● **Work to be completed**: What should be copied is the stretch of entries below from the line with "x\in X : x \mathcal" up to and including the line with "Let us see if", exactly and without images.

Items from a data source:

--------

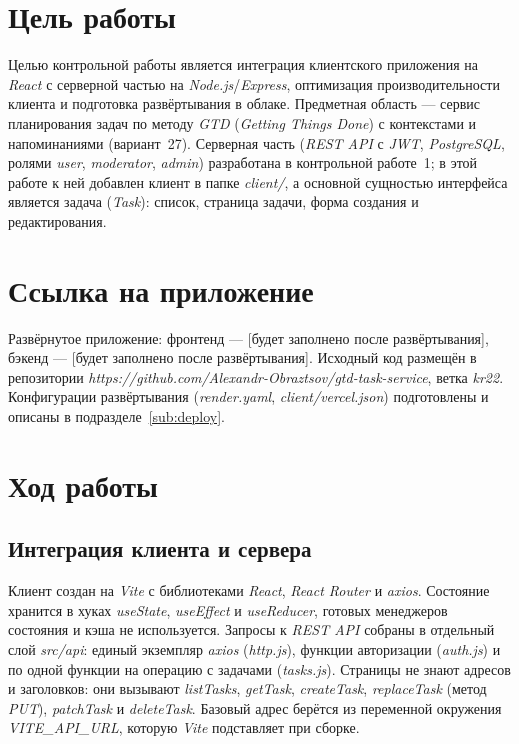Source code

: \documentclass{stp}
\newcommand{\en}[1]{\textit{#1}}
\begin{document}

\section{Цель работы}

Целью контрольной работы является интеграция клиентского приложения на
\en{React} с серверной частью на \en{Node.js}/\en{Express}, оптимизация
производительности клиента и подготовка развёртывания в облаке. Предметная
область --- сервис планирования задач по методу \en{GTD} (\en{Getting Things
Done}) с контекстами и напоминаниями (вариант~27). Серверная часть
(\en{REST API} с \en{JWT}, \en{PostgreSQL}, ролями \en{user}, \en{moderator},
\en{admin}) разработана в контрольной работе~1; в этой работе к ней добавлен
клиент в папке \en{client/}, а основной сущностью интерфейса является задача
(\en{Task}): список, страница задачи, форма создания и редактирования.

\section{Ссылка на приложение}

Развёрнутое приложение: фронтенд --- [будет заполнено после развёртывания],
бэкенд --- [будет заполнено после развёртывания]. Исходный код размещён в
репозитории
\en{https://github.com/\allowbreak{}Alexandr-Obraztsov/\allowbreak{}gtd-task-service},
ветка \en{kr22}. Конфигурации развёртывания (\en{render.yaml},
\en{client/vercel.json}) подготовлены и описаны в
подразделе~\ref{sub:deploy}.

\section{Ход работы}

\subsection{Интеграция клиента и сервера}

Клиент создан на \en{Vite} с библиотеками \en{React}, \en{React Router} и
\en{axios}. Состояние хранится в хуках \en{useState}, \en{useEffect} и
\en{useReducer}, готовых менеджеров состояния и кэша не используется. Запросы
к \en{REST API} собраны в отдельный слой \en{src/api}: единый экземпляр
\en{axios} (\en{http.js}), функции авторизации (\en{auth.js}) и по одной
функции на операцию с задачами (\en{tasks.js}). Страницы не знают адресов и
заголовков: они вызывают \en{listTasks}, \en{getTask}, \en{createTask},
\en{replaceTask} (метод \en{PUT}), \en{patchTask} и \en{deleteTask}.
Базовый адрес берётся из переменной окружения \en{VITE\_API\_URL}, которую
\en{Vite} подставляет при сборке.
\end{document}
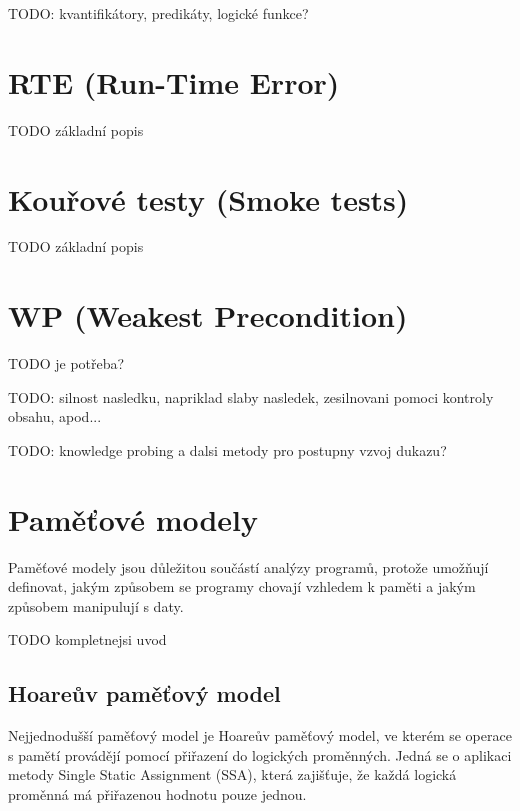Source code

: TODO: kvantifikátory, predikáty, logické funkce?



\section{RTE (Run-Time Error)}
\label{sec:frama-c-rte}

TODO základní popis


\section{Kouřové testy (Smoke tests)}
\label{sec:frama-c-smoke-tests}

TODO základní popis


\section{WP (Weakest Precondition)}
\label{sec:frama-c-wp}

TODO je potřeba?

TODO: silnost nasledku, napriklad slaby nasledek, zesilnovani pomoci kontroly obsahu, apod...

TODO: knowledge probing a dalsi metody pro postupny vzvoj dukazu?


\section{Paměťové modely}
\label{sec:frama-c-pametove-modely}


Paměťové modely jsou důležitou součástí analýzy programů,
protože umožňují definovat, jakým způsobem se programy chovají
vzhledem k paměti a jakým způsobem manipulují s daty.

TODO kompletnejsi uvod

\subsection{Hoareův paměťový model}
\label{subsec:hoareuv-pametovy-model}

Nejjednodušší paměťový model je Hoareův paměťový model,
ve kterém se operace s pamětí provádějí pomocí přiřazení do logických proměnných.
Jedná se o aplikaci metody Single Static Assignment (SSA),
která zajišťuje, že každá logická proměnná má přiřazenou hodnotu pouze jednou.

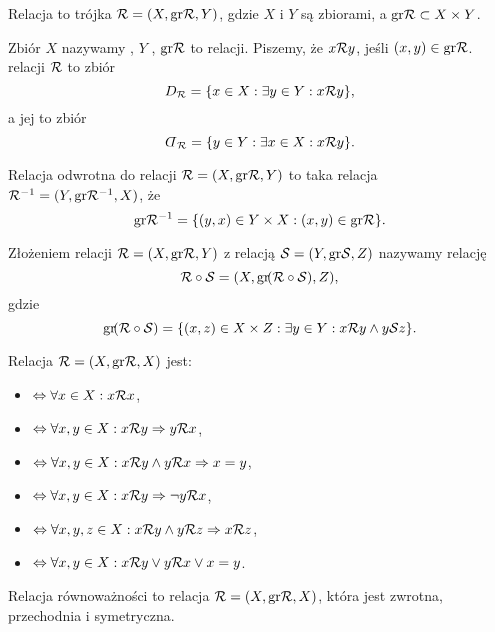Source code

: \begin{definition}
    Relacja to trójka $\mathcal R = (X, \operatorname{gr}\!\mathcal R, Y)$, gdzie $X$ i $Y$ są zbiorami, a $\operatorname{gr}\! \mathcal R \subset X \times Y$.
\end{definition}

Zbiór $X$ nazywamy , $Y$ , $\operatorname{gr}\! \mathcal R$ to  relacji. Piszemy, że $x \mathcal R y$, jeśli $(x, y) \in \operatorname{gr}\!\mathcal R$.  relacji $\mathcal R$ to zbiór
$$ D_\mathcal R = \{x \in X : \exists y \in Y : x \mathcal R y\}, $$
a jej  to zbiór
$$ \rotatebox[origin=c]{180}{$D$}_\sR = \{y \in Y : \exists x \in X : x \sR y\}. $$

\begin{definition}
    Relacja odwrotna do relacji $\mathcal R = (X, \operatorname{gr}\!\mathcal R, Y)$ to taka relacja $\mathcal R^{-1} = (Y, \operatorname{gr}\!\mathcal R^{-1}, X)$, że
    $$ \operatorname{gr}\! \mathcal R^{-1} = \{(y, x) \in Y \times X : (x, y) \in \operatorname{gr}\!\mathcal R\}. $$
\end{definition}

\begin{definition}
    Złożeniem relacji $\mathcal R = (X, \operatorname{gr}\!\mathcal R, Y)$ z relacją $\mathcal S = (Y, \operatorname{gr}\!\mathcal S, Z)$ nazywamy relację
    $$ \mathcal R \circ \mathcal S = (X, \operatorname{gr}\!(\mathcal R \circ \mathcal S), Z), $$
    gdzie
    $$ \operatorname{gr}\!(\mathcal R \circ \mathcal S) = \{(x, z) \in X \times Z : \exists y \in Y : x \mathcal R y \wedge y \mathcal S z\}. $$
\end{definition}

\begin{definition}
    Relacja $\mathcal R = (X, \operatorname{gr}\!\mathcal R, X)$ jest:
    \begin{itemize}
        \item {} $\Leftrightarrow \forall x\in X : x \mathcal R x$,
        \item {} $\Leftrightarrow \forall x, y \in X : x \mathcal R y \Rightarrow y \mathcal R x$,
        \item {} $\Leftrightarrow \forall x, y \in X : x \mathcal R y \wedge y \mathcal R x \Rightarrow x = y$,
        \item {} $\Leftrightarrow \forall x, y \in X : x \mathcal R y \Rightarrow \neg y \mathcal R x$,
        \item {} $\Leftrightarrow \forall x, y, z \in X : x \mathcal R y \wedge y \mathcal R z \Rightarrow x \mathcal R z$,
        \item {} $\Leftrightarrow \forall x, y \in X : x \mathcal R y \vee y \mathcal R x \vee x = y$.
    \end{itemize}
\end{definition}

\begin{definition}
    Relacja równoważności to relacja $\mathcal R = (X, \operatorname{gr}\!\mathcal R, X)$, która jest zwrotna, przechodnia i symetryczna.
\end{definition}

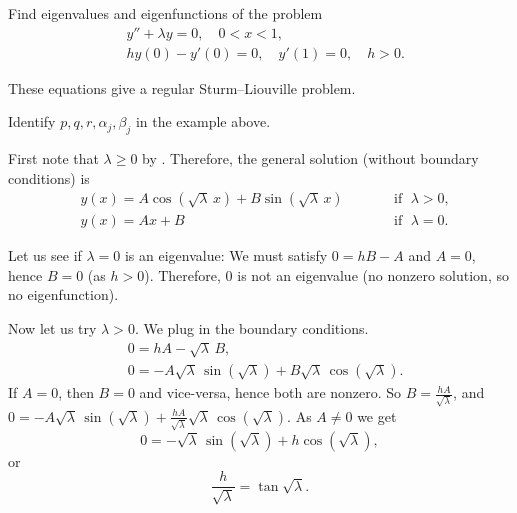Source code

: \begin{example}
Find eigenvalues and eigenfunctions of the problem
\begin{align*}
& y''+\lambda y = 0, \quad 0 < x < 1 , \\
& hy(0)- y'(0) = 0, \quad y'(1)  = 0, \quad h > 0.
\end{align*}

These equations give a regular Sturm--Liouville problem.

\begin{exercise}
Identify $p, q, r, \alpha_j, \beta_j$ in the example above.
\end{exercise}

First note that
$\lambda \geq 0$ by .
Therefore, the general solution (without boundary conditions) is
\begin{equation*}
\begin{aligned}
 & y(x) = A \cos ( \sqrt{\lambda}\, x) + B \sin (
\sqrt{\lambda}\, x) & & \qquad \text{if } \; \lambda > 0 , \\
& y(x) = A x + B & & \qquad \text{if } \; \lambda = 0 .
\end{aligned}
\end{equation*}

Let us see if $\lambda = 0$ is an eigenvalue:
We must satisfy $0 = hB - A$ and $A = 0$, hence $B=0$ (as $h > 0$).
Therefore, 0 is not an eigenvalue (no nonzero solution, so no eigenfunction).

Now let us
try $\lambda > 0$.  We plug in the boundary conditions.
\begin{align*}
& 0 = h A - \sqrt{\lambda}\, B , \\
& 0 = -A \sqrt{\lambda}\, \sin (\sqrt{\lambda}) +B \sqrt{\lambda}\,
\cos (\sqrt{\lambda}) .
\end{align*}
If $A=0$, then $B=0$ and vice-versa, hence both are nonzero.
So $B = \frac{hA}{\sqrt{\lambda}}$, and
$0 = -A \sqrt{\lambda}\, \sin ( \sqrt{\lambda}) + \frac{hA}{\sqrt{\lambda}}
\sqrt{\lambda}\, \cos ( \sqrt{\lambda})$.  As $A \not= 0$ we get
\begin{equation*}
0 = 
- \sqrt{\lambda}\, \sin ( \sqrt{\lambda}) + h \cos ( \sqrt{\lambda}) ,
\end{equation*}
or
\begin{equation*}
\frac{h}{\sqrt{\lambda}} = \tan \sqrt{\lambda} .
\end{equation*}


\end{example}
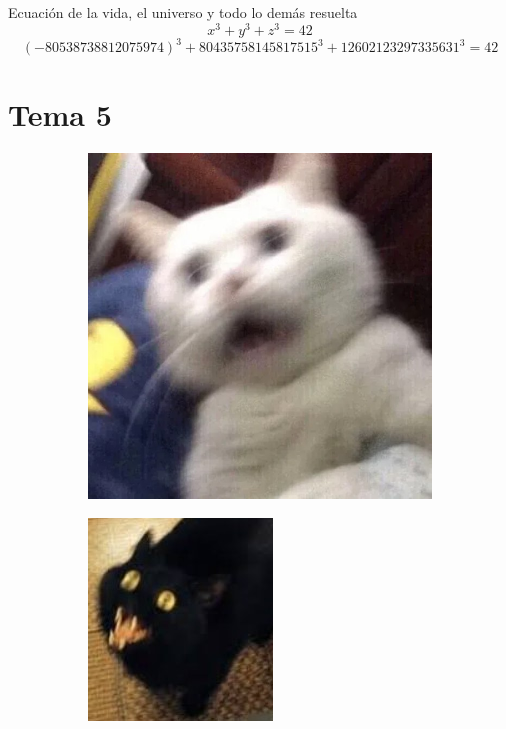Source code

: \begin{defn}  Ecuación de la vida, el universo y todo lo demás resuelta
    $$x^3+y^3+z^3=42$$
    $$(-80538738812075974)^3 + 80435758145817515^3 + 12602123297335631^3 = 42$$
\end{defn}

\lipsum[17-25]
\section{Tema 5} %
\lipsum[26-28]

\begin{figure}
\begin{subfigure}{.5\textwidth}
  \centering
  \includegraphics[width=.8\linewidth]{Capitulos/Figuras/gato_bug.jpg}
  \caption{}
  \label{fig:sfig1}
\end{subfigure}%
\begin{subfigure}{.5\textwidth}
  \centering
  \includegraphics[width=.8\linewidth]{Capitulos/Figuras/gato_bug_2.jpg}

\end{subfigure}
\end{figure}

--------

● **Problem solution**:
        \item {} $\Leftrightarrow \forall x\in X : x \mathcal R x$,
        \item {} $\Leftrightarrow \forall x, y \in X : x \mathcal R y \Rightarrow y \mathcal R x$,
        \item {} $\Leftrightarrow \forall x, y \in X : x \mathcal R y \wedge y \mathcal R x \Rightarrow x = y$,
        \item {} $\Leftrightarrow \forall x, y \in X : x \mathcal R y \Rightarrow \neg y \mathcal R x$,
        \item {} $\Leftrightarrow \forall x, y, z \in X : x \mathcal R y \wedge y \mathcal R z \Rightarrow x \mathcal R z$,
        \item {} $\Leftrightarrow \forall x, y \in X : x \mathcal R y \vee y \mathcal R x \vee x = y$.
    \end{itemize}
\end{definition}

\begin{definition}
    Relacja równoważności to relacja $\mathcal R = (X, \operatorname{gr}\!\mathcal R, X)$, która jest zwrotna, przechodnia i symetryczna.
\end{definition}

Source code

: \begin{example}
Find eigenvalues and eigenfunctions of the problem
\begin{align*}
& y''+\lambda y = 0, \quad 0 < x < 1 , \\
& hy(0)- y'(0) = 0, \quad y'(1)  = 0, \quad h > 0.
\end{align*}

These equations give a regular Sturm--Liouville problem.

\begin{exercise}
Identify $p, q, r, \alpha_j, \beta_j$ in the example above.
\end{exercise}

First note that
$\lambda \geq 0$ by .
Therefore, the general solution (without boundary conditions) is
\begin{equation*}
\begin{aligned}
 & y(x) = A \cos ( \sqrt{\lambda}\, x) + B \sin (
\sqrt{\lambda}\, x) & & \qquad \text{if } \; \lambda > 0 , \\
& y(x) = A x + B & & \qquad \text{if } \; \lambda = 0 .
\end{aligned}
\end{equation*}

Let us see if $\lambda = 0$ is an eigenvalue:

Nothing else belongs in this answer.